(Records provided begins)
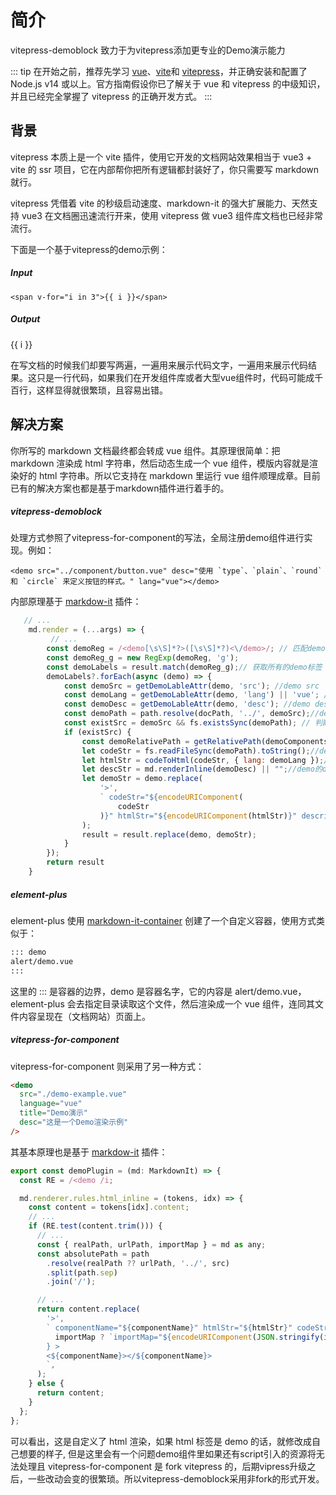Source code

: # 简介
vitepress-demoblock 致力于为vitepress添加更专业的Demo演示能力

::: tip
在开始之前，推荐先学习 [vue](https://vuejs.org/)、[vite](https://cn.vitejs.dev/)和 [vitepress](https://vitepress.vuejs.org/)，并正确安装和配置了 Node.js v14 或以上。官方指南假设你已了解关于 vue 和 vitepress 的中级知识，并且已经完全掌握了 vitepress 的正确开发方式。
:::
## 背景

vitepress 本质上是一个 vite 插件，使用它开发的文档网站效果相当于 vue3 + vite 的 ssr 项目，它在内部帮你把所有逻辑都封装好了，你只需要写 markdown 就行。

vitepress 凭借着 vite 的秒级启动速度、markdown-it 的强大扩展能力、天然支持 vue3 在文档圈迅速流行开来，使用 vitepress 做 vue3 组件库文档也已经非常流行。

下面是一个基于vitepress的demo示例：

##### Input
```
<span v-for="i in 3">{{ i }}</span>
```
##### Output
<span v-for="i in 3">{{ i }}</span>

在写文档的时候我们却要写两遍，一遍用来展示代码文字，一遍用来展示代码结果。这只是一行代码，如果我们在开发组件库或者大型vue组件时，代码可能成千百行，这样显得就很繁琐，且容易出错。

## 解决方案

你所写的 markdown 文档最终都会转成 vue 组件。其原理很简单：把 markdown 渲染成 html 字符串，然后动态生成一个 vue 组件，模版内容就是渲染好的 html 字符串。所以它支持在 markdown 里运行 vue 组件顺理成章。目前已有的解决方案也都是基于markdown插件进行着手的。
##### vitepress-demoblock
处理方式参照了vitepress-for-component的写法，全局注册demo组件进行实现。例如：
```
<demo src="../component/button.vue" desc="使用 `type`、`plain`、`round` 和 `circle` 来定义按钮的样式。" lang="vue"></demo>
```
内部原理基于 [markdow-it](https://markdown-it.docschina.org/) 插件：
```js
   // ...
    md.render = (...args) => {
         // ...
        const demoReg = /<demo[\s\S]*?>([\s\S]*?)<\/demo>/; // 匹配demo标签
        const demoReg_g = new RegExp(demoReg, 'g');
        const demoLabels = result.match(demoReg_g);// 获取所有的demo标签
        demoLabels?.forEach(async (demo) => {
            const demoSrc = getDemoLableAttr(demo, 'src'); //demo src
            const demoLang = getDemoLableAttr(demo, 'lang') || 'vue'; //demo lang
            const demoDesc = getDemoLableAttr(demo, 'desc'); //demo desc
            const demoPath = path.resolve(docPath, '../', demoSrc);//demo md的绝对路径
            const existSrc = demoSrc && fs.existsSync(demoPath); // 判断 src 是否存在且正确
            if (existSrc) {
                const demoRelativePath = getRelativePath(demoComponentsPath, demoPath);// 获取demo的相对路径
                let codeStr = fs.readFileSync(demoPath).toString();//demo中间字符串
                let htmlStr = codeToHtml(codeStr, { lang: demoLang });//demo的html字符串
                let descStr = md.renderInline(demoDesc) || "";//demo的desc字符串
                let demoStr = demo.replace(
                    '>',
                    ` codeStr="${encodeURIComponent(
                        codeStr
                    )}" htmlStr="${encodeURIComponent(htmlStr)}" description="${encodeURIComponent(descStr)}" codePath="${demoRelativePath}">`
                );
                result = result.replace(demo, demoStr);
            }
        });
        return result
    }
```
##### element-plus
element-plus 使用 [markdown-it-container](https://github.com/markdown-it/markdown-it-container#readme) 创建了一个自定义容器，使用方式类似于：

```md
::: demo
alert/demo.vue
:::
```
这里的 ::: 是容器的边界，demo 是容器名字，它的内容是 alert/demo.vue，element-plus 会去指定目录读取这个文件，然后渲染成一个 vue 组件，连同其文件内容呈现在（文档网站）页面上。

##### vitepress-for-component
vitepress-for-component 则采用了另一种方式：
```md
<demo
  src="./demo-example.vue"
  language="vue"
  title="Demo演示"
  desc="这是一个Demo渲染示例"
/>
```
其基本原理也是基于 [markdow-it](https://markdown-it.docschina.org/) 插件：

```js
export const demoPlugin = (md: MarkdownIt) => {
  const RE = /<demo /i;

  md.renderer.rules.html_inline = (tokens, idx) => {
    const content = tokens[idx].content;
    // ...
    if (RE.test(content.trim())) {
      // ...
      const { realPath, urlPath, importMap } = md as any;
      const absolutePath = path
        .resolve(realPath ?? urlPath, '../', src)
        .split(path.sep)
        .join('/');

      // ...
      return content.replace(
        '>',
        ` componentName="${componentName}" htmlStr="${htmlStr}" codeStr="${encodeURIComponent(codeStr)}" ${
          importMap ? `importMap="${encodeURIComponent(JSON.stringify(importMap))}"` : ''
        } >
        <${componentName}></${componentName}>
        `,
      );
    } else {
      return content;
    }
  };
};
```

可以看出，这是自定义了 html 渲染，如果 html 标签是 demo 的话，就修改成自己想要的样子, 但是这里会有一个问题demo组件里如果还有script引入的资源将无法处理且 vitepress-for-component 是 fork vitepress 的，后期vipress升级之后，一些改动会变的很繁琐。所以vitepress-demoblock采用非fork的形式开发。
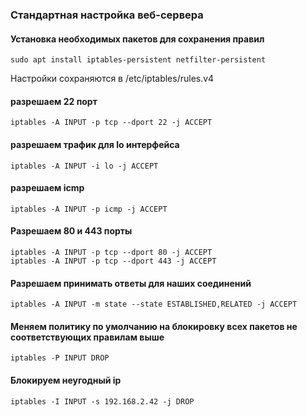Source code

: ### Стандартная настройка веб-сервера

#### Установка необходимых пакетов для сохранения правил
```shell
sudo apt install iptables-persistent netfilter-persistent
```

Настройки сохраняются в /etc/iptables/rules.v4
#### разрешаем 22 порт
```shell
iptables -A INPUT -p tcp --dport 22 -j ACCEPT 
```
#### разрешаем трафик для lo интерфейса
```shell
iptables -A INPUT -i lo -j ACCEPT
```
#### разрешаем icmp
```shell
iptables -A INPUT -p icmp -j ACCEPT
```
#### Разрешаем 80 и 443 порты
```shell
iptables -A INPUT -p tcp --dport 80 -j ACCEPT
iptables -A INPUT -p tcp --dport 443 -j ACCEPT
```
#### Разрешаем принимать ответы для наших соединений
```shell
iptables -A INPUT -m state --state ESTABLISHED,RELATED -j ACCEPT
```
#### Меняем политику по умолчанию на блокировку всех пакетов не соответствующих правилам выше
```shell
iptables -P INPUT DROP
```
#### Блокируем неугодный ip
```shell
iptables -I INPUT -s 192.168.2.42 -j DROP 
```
(Records provided ends)
→ **Problem to solve**: Give back the exact lines above, running from the one that has "可以看出，这是自定义了 html 渲染，如果" through the one that has "Стандартная настройка веб-сервера", with nothing added and no pictures.

→ **Response box**:
可以看出，这是自定义了 html 渲染，如果 html 标签是 demo 的话，就修改成自己想要的样子, 但是这里会有一个问题demo组件里如果还有script引入的资源将无法处理且 vitepress-for-component 是 fork vitepress 的，后期vipress升级之后，一些改动会变的很繁琐。所以vitepress-demoblock采用非fork的形式开发。
Source code

: ### Стандартная настройка веб-сервера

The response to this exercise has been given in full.